----- RECORDS FOR PROCESSING -----

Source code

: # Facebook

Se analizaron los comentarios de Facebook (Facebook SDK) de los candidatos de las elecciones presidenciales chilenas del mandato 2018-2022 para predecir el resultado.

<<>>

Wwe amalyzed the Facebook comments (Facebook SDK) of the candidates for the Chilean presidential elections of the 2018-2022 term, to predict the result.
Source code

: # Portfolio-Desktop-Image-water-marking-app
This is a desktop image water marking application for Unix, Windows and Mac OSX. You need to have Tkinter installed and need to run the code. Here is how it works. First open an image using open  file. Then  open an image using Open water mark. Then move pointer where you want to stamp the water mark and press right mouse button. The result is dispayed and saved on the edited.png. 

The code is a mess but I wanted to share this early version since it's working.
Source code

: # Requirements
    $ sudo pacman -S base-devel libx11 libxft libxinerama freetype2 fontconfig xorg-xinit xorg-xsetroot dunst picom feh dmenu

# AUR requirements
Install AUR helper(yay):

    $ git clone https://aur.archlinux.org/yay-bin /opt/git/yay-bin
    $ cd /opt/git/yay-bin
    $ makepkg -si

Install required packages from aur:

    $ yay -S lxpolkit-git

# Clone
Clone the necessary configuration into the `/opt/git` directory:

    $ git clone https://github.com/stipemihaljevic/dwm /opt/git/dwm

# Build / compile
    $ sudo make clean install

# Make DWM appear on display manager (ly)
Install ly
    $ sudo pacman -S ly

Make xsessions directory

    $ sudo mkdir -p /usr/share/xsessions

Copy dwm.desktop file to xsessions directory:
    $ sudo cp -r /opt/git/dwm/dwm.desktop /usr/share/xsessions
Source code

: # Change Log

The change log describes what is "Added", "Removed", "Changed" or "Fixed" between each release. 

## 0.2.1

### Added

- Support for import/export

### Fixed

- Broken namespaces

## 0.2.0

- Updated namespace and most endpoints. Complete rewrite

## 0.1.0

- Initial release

-----

» DESCRIPTION OF THE TASK
Reproduce the data exactly. All of it is needed.

» REPLY
Source code

: # Facebook

Se analizaron los comentarios de Facebook (Facebook SDK) de los candidatos de las elecciones presidenciales chilenas del mandato 2018-2022 para predecir el resultado.

<<>>

Wwe amalyzed the Facebook comments (Facebook SDK) of the candidates for the Chilean presidential elections of the 2018-2022 term, to predict the result.
Source code

: # Portfolio-Desktop-Image-water-marking-app
This is a desktop image water marking application for Unix, Windows and Mac OSX. You need to have Tkinter installed and need to run the code. Here is how it works. First open an image using open  file. Then  open an image using Open water mark. Then move pointer where you want to stamp the water mark and press right mouse button. The result is dispayed and saved on the edited.png. 

The code is a mess but I wanted to share this early version since it's working.
Source code

: # Requirements
    $ sudo pacman -S base-devel libx11 libxft libxinerama freetype2 fontconfig xorg-xinit xorg-xsetroot dunst picom feh dmenu

# AUR requirements
Install AUR helper(yay):

    $ git clone https://aur.archlinux.org/yay-bin /opt/git/yay-bin
    $ cd /opt/git/yay-bin
    $ makepkg -si

Install required packages from aur:

    $ yay -S lxpolkit-git

# Clone
Clone the necessary configuration into the `/opt/git` directory:

    $ git clone https://github.com/stipemihaljevic/dwm /opt/git/dwm

# Build / compile
    $ sudo make clean install

# Make DWM appear on display manager (ly)
Install ly
    $ sudo pacman -S ly

Make xsessions directory

    $ sudo mkdir -p /usr/share/xsessions

Copy dwm.desktop file to xsessions directory:
    $ sudo cp -r /opt/git/dwm/dwm.desktop /usr/share/xsessions
Source code

: # Change Log

The change log describes what is "Added", "Removed", "Changed" or "Fixed" between each release. 

## 0.2.1

### Added

- Support for import/export

### Fixed

- Broken namespaces

## 0.2.0

- Updated namespace and most endpoints. Complete rewrite

## 0.1.0

- Initial release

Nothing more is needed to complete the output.